Extract every line from the records below that contains the word "number".

DATA SHOWN >>
*** Begin section ***

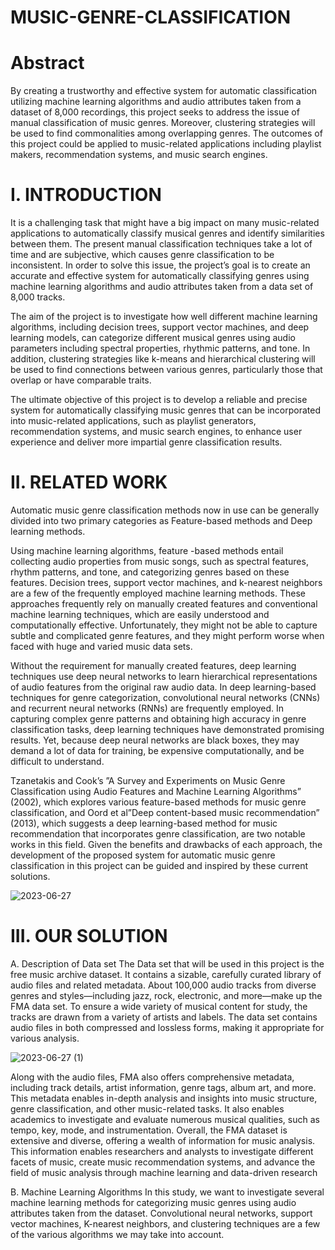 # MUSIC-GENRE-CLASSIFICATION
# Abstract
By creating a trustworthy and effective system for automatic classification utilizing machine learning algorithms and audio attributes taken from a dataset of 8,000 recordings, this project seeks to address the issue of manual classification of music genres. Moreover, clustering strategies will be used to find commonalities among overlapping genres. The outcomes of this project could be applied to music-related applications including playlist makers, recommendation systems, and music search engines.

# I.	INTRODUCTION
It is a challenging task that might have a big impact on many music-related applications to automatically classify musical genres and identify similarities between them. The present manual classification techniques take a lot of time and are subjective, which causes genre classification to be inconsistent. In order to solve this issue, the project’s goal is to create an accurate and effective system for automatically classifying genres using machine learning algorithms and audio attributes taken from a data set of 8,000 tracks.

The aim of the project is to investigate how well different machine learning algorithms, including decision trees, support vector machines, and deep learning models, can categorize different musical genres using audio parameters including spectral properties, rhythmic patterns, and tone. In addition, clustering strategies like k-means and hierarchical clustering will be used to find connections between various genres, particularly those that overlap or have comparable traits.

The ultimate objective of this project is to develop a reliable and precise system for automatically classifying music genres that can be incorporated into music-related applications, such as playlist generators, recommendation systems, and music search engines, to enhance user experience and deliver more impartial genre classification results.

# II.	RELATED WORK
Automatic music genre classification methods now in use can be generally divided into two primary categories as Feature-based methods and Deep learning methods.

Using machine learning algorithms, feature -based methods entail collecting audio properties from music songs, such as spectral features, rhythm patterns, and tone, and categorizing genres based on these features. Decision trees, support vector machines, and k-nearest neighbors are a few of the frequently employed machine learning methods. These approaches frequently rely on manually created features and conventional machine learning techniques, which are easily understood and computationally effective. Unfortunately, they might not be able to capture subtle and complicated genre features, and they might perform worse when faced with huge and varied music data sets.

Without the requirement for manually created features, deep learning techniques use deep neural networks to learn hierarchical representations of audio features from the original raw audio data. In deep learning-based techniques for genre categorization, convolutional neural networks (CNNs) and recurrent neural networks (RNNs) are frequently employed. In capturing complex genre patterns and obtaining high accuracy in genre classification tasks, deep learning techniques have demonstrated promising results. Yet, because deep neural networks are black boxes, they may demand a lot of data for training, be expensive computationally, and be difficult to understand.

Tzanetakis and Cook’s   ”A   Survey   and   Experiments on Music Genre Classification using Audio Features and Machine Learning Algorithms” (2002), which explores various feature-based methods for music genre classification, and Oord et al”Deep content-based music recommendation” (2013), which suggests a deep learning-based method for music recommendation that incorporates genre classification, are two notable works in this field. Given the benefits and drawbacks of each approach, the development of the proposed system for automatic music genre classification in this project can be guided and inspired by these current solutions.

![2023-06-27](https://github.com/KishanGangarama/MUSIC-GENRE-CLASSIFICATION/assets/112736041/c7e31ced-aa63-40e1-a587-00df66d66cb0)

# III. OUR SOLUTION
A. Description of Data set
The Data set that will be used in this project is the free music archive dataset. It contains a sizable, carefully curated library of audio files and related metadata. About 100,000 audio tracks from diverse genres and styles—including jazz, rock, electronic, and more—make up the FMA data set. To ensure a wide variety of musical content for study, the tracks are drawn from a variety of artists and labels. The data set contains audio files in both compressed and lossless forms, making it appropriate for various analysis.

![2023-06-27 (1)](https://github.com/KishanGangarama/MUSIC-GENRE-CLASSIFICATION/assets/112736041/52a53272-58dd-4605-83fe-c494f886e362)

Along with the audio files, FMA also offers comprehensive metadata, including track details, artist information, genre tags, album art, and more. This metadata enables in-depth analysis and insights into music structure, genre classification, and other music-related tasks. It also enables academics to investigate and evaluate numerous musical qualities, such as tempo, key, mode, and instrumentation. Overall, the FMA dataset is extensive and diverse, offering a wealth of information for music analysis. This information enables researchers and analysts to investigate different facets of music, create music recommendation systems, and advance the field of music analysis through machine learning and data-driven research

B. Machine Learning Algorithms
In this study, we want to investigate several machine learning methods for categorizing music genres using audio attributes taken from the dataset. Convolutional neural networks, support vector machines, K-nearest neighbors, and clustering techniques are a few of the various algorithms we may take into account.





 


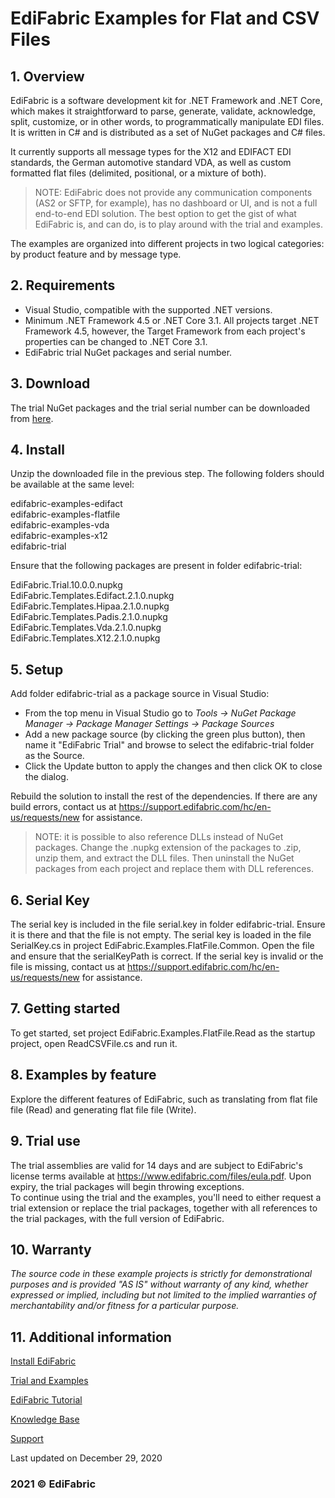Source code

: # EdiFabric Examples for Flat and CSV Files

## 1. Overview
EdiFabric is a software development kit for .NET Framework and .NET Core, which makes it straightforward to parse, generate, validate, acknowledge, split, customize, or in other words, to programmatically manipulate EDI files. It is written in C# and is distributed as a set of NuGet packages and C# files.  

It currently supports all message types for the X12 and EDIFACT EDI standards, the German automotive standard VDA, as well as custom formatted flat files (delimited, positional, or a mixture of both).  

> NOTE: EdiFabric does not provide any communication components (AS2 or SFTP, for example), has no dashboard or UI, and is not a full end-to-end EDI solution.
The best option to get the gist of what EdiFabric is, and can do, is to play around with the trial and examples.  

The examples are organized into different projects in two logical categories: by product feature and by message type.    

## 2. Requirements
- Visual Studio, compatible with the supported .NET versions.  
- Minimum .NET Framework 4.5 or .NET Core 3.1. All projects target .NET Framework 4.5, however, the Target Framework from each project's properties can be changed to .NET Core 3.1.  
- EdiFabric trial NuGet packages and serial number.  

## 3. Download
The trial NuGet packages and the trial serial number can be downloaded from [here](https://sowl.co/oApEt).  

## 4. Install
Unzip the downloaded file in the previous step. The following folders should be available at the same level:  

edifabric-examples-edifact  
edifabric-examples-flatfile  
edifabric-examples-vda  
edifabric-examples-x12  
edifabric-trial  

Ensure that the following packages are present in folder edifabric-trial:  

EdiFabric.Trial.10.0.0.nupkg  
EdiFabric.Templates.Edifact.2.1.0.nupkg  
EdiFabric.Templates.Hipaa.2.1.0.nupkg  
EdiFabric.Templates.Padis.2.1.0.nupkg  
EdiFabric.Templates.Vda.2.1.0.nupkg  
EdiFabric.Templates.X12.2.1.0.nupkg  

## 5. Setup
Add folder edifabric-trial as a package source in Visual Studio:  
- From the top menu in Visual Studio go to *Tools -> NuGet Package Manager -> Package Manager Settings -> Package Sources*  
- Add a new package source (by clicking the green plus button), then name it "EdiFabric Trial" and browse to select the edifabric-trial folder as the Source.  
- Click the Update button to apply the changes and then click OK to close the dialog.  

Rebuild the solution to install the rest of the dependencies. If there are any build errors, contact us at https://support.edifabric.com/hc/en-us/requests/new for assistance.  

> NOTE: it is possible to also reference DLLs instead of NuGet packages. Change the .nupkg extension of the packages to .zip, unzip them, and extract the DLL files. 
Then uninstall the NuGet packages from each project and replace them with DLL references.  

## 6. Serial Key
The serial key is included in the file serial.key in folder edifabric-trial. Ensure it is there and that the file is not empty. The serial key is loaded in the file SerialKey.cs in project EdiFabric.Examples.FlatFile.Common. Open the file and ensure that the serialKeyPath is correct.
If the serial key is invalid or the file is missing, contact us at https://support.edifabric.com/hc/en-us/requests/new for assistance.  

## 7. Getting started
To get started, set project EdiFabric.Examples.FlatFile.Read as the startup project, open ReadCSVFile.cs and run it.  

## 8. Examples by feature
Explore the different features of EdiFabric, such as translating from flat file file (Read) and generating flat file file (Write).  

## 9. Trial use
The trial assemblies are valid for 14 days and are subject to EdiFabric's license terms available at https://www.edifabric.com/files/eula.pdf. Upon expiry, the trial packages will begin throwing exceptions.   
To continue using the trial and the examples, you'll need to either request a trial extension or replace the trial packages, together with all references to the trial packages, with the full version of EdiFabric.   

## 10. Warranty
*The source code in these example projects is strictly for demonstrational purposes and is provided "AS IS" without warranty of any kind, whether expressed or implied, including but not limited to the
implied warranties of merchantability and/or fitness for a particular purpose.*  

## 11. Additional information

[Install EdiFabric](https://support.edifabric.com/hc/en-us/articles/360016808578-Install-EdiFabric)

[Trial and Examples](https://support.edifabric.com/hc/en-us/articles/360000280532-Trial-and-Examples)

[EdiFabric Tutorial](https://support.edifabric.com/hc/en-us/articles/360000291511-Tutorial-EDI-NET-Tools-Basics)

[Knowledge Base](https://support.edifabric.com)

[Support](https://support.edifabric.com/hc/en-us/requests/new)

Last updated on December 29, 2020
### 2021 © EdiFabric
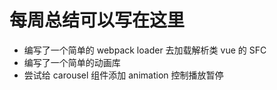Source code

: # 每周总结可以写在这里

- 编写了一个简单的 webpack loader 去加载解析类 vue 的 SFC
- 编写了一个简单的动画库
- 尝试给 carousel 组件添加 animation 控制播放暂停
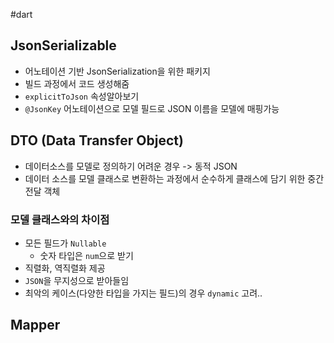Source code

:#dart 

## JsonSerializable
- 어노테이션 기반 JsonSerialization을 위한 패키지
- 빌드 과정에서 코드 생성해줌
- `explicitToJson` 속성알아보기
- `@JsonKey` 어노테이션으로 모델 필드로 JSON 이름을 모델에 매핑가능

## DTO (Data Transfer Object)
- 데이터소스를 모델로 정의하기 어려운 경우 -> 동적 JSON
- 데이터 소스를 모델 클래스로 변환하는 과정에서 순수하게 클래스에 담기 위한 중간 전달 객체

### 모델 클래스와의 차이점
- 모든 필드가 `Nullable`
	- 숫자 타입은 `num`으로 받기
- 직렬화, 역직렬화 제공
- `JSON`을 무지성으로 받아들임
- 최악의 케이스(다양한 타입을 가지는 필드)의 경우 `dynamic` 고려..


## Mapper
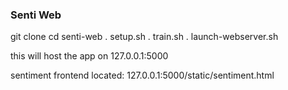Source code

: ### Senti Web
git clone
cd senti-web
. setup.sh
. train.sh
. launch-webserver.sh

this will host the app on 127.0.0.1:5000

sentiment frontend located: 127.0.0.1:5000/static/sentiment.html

*** End section ***

EXERCISE RESPONSE >>
- EdiFabric trial NuGet packages and serial number.  
The trial NuGet packages and the trial serial number can be downloaded from [here](https://sowl.co/oApEt).  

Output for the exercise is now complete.